Peter Sewell is a computer scientist, interested especially in how one can develop and use mathematical models for mainstream computer-systems abstractions, to make the systems that we all depend on better understood, more robust, and more secure.


He and his group are best known for their work on the subtle relaxed-memory concurrency behaviour and detailed sequential semantics of processors and programming languages.
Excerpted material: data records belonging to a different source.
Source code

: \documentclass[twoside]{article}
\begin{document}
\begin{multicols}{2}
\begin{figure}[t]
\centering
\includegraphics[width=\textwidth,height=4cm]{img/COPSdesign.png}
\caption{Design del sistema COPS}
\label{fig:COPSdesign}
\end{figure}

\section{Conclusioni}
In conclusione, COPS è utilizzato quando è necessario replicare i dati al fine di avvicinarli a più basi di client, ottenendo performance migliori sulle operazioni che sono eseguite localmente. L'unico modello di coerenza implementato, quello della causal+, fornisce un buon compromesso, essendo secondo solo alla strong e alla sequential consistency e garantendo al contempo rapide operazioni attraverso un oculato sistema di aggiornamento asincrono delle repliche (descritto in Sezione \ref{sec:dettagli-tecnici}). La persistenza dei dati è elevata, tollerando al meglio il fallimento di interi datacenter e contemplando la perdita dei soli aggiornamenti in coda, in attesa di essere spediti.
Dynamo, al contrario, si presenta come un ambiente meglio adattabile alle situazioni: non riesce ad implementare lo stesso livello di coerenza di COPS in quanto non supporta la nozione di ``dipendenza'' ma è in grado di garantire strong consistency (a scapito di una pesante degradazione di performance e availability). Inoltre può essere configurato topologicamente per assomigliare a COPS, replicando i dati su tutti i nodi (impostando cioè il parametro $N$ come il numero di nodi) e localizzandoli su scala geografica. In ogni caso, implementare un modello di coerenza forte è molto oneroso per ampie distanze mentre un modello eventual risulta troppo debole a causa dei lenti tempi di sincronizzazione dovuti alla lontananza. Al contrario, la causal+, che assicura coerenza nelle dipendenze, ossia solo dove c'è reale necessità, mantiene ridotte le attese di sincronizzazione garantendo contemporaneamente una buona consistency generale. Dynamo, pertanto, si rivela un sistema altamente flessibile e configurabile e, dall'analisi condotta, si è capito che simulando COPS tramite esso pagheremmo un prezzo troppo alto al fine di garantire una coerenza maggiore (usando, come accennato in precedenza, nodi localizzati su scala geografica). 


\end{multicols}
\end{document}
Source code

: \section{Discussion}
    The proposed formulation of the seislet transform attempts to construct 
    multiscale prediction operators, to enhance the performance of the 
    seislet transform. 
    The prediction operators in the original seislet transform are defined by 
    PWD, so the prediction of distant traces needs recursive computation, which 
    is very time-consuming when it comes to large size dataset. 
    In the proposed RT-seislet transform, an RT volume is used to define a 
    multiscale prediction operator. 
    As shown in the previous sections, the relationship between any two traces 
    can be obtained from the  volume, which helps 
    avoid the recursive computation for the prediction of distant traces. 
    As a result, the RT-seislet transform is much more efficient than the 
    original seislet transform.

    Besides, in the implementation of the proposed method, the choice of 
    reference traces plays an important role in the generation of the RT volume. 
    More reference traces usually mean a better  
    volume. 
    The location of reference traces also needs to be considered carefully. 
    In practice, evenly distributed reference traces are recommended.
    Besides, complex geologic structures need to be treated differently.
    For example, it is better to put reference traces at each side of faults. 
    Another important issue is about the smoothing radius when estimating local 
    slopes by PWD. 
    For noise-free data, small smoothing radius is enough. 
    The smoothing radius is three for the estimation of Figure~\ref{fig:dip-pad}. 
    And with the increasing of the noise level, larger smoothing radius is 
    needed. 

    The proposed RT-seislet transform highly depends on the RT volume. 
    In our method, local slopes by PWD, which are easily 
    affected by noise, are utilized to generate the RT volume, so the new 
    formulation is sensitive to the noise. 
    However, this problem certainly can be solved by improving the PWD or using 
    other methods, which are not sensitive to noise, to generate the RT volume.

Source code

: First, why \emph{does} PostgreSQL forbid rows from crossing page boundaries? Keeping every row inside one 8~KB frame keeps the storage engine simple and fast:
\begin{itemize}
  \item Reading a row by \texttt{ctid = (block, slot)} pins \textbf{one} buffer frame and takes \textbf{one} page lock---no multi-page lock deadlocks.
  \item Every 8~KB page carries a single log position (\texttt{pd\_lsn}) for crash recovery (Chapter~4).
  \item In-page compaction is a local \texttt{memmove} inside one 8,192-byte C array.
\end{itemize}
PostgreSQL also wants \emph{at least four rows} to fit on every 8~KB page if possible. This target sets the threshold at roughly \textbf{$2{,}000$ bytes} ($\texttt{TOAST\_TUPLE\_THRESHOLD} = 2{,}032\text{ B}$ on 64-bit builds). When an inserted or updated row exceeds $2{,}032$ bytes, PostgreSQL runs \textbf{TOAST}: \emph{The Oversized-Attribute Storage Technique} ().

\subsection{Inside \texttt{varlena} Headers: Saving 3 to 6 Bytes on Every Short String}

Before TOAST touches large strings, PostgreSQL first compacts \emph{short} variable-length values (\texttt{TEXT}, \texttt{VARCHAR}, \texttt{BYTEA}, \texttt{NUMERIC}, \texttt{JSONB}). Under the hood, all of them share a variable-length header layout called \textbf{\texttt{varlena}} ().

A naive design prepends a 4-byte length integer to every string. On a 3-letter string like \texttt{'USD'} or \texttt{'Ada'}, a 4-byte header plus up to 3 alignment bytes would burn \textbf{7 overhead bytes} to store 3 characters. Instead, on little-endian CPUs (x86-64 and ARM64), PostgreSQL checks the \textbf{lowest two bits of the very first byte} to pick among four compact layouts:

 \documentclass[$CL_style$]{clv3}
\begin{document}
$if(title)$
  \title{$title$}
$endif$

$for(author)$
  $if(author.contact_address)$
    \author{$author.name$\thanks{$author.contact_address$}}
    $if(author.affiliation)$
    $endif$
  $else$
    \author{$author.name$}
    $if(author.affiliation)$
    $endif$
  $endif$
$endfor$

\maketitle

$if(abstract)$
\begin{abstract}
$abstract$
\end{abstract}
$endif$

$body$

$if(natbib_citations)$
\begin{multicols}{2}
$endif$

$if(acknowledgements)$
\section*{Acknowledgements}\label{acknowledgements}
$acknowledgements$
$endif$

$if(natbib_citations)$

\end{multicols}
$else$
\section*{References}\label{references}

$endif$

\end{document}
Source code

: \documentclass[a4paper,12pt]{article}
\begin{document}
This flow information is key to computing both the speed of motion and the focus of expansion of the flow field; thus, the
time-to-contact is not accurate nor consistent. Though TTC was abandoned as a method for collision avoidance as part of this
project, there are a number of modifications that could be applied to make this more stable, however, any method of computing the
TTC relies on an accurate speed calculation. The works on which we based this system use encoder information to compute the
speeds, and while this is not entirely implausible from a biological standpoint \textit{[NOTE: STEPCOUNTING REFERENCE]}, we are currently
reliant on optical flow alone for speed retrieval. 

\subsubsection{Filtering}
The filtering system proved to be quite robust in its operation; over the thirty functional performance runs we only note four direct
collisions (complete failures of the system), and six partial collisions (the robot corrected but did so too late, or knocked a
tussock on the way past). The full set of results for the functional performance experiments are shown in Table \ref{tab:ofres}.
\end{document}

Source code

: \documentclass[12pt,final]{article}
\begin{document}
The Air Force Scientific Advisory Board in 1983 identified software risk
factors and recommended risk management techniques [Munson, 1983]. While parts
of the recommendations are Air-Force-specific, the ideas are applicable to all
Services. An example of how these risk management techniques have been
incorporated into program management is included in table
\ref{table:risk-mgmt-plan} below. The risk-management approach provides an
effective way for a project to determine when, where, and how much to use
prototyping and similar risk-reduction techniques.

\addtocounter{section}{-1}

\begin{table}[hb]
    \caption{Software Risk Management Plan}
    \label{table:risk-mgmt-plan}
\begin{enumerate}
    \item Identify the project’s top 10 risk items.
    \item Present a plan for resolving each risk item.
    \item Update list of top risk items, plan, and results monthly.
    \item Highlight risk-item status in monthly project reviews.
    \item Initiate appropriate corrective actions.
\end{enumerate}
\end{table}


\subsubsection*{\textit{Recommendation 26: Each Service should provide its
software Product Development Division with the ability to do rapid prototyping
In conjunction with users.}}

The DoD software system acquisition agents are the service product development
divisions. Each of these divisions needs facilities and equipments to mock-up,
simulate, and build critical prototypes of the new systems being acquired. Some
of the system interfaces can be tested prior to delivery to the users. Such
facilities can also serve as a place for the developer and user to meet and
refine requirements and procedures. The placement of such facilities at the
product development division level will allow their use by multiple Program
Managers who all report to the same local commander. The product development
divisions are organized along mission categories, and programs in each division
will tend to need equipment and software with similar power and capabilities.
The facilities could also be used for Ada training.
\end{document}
They have brought these into the mathematical domain, creating experimentally grounded models that de-mystify them for practitioners and theoreticians, to enable more rigorous engineering and more realistic theory.  They have done the same at design time for new capability-enabled processor architectures, that build in better security protection, with machine-checked proof that full-scale architecture specifications have their intended security properties.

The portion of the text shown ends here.